IWAN DYCZKO WRACA PO DWULETNIEJ PRZERWIE 10 LIPCA W AŁMATACH
10 lipca na gali w MTK Fight Night w Ałmatach pierwszą od dwóch lat walkę stoczy kazachski olbrzym Iwan Dyczko (9-0, 9 KO), uważany całkiem niedawno za jednego z najciekawszych prospektów wagi ciężkiej. Jego lipcowym rywalem będzie 41-letni rosyjski weteran Denis Bachtow (39-18, 26 KO).
Dwukrotny medalista olimpijski i dwukrotny wicemistrz świata, Iwan Dyczko ma już 30 lat, ale na jego koncie wciąż nie ma znaczących walk zawodowych. Mierzący 206 centymetrów wzrostu, bardzo dobrze skoordynowany i ''lotny'' jak na swoje gabaryty Kazach stoczył swój ostatni dotychczas pojedynek w lipcu 2019 roku. Na gali w Hollywood znokautował w drugiej rundzie Amerykanina Nate'a Heavena.
Warto dodać, że w półfinale igrzysk w Londynie w 2012 roku rywalem Dyczki był Anthony Joshua, który wygrał 13:11, a potem zdobył złoty medal, jednak Dyczko do dziś twierdzi, że pokonał Brytyjczyka i cżęsto daje temu wyraz. Z pewnością Kazach wciąż jest zawodnikiem o bardzo wysokiej klasie. Ostatnio sparuje m.in. z Tysonem Furym, pomagając mu w Hollywood i w Miami w przygotowaniach do walk z Anthonym Joshuą (miała się odbyć w lecie) i Deontayem Wilderem (odbędzie się 24 lipca).

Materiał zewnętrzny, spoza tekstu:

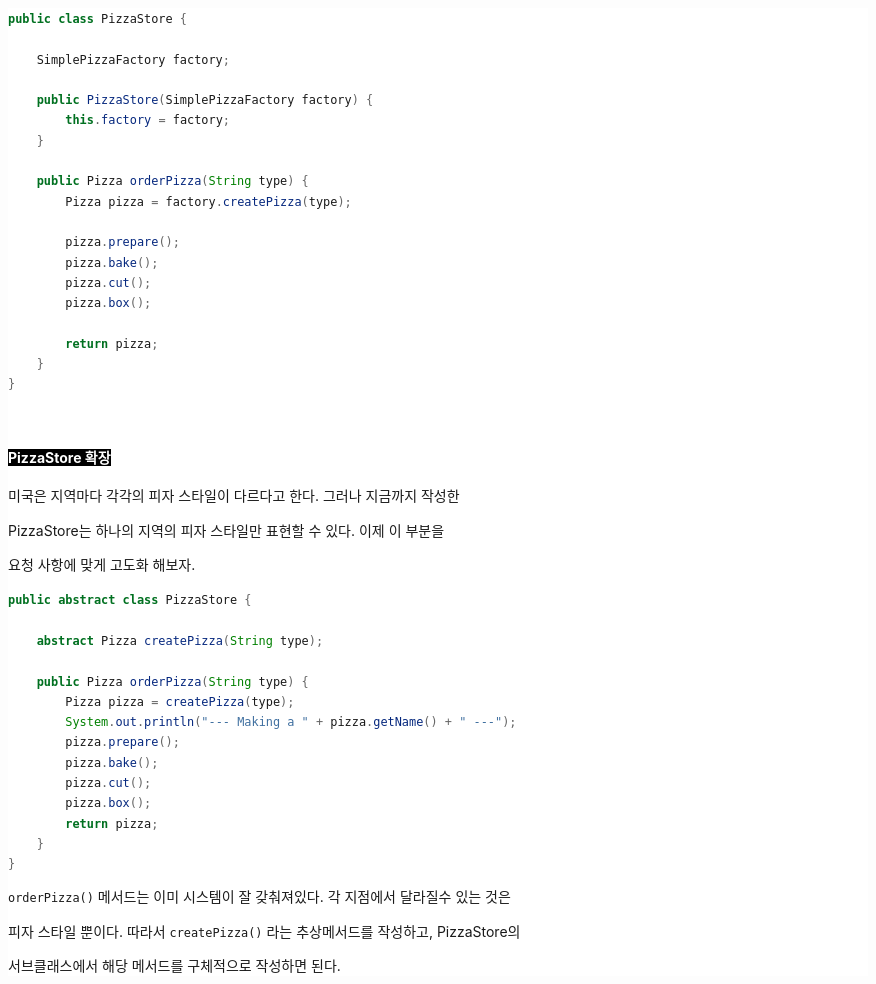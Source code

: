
 ```java
public class PizzaStore {

    SimplePizzaFactory factory;

    public PizzaStore(SimplePizzaFactory factory) {
        this.factory = factory;
    }

    public Pizza orderPizza(String type) {
        Pizza pizza = factory.createPizza(type);

        pizza.prepare();
        pizza.bake();
        pizza.cut();
        pizza.box();

        return pizza;
    }
}
```

<br>

#### <span style="background-color:black; color:white">PizzaStore 확장</span>

미국은 지역마다 각각의 피자 스타일이 다르다고 한다. 그러나 지금까지 작성한

PizzaStore는 하나의 지역의 피자 스타일만 표현할 수 있다. 이제 이 부분을 

요청 사항에 맞게 고도화 해보자.

```java
public abstract class PizzaStore {

    abstract Pizza createPizza(String type);

    public Pizza orderPizza(String type) {
		Pizza pizza = createPizza(type);
		System.out.println("--- Making a " + pizza.getName() + " ---");
		pizza.prepare();
		pizza.bake();
		pizza.cut();
		pizza.box();
		return pizza;
	}
}
```

`orderPizza()` 메서드는 이미 시스템이 잘 갖춰져있다. 각 지점에서 달라질수 있는 것은

피자 스타일 뿐이다. 따라서 `createPizza()` 라는 추상메서드를 작성하고, PizzaStore의 

서브클래스에서 해당 메서드를 구체적으로 작성하면 된다.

Wracając na koniec do lipcowego rywala Dyczki: Denis Bachtow był swego czasu naprawdę groźnym zawodnikiem, ale nie wygrał walki od 2014 roku, ponosząc osiem porażek z rzędu, w tym sześć przed czasem. Starcie Bachtowa z Dyczką nie powinno więc potrwać długo i ma być tylko rozgrzewką przed jesiennym występem Kazacha w USA.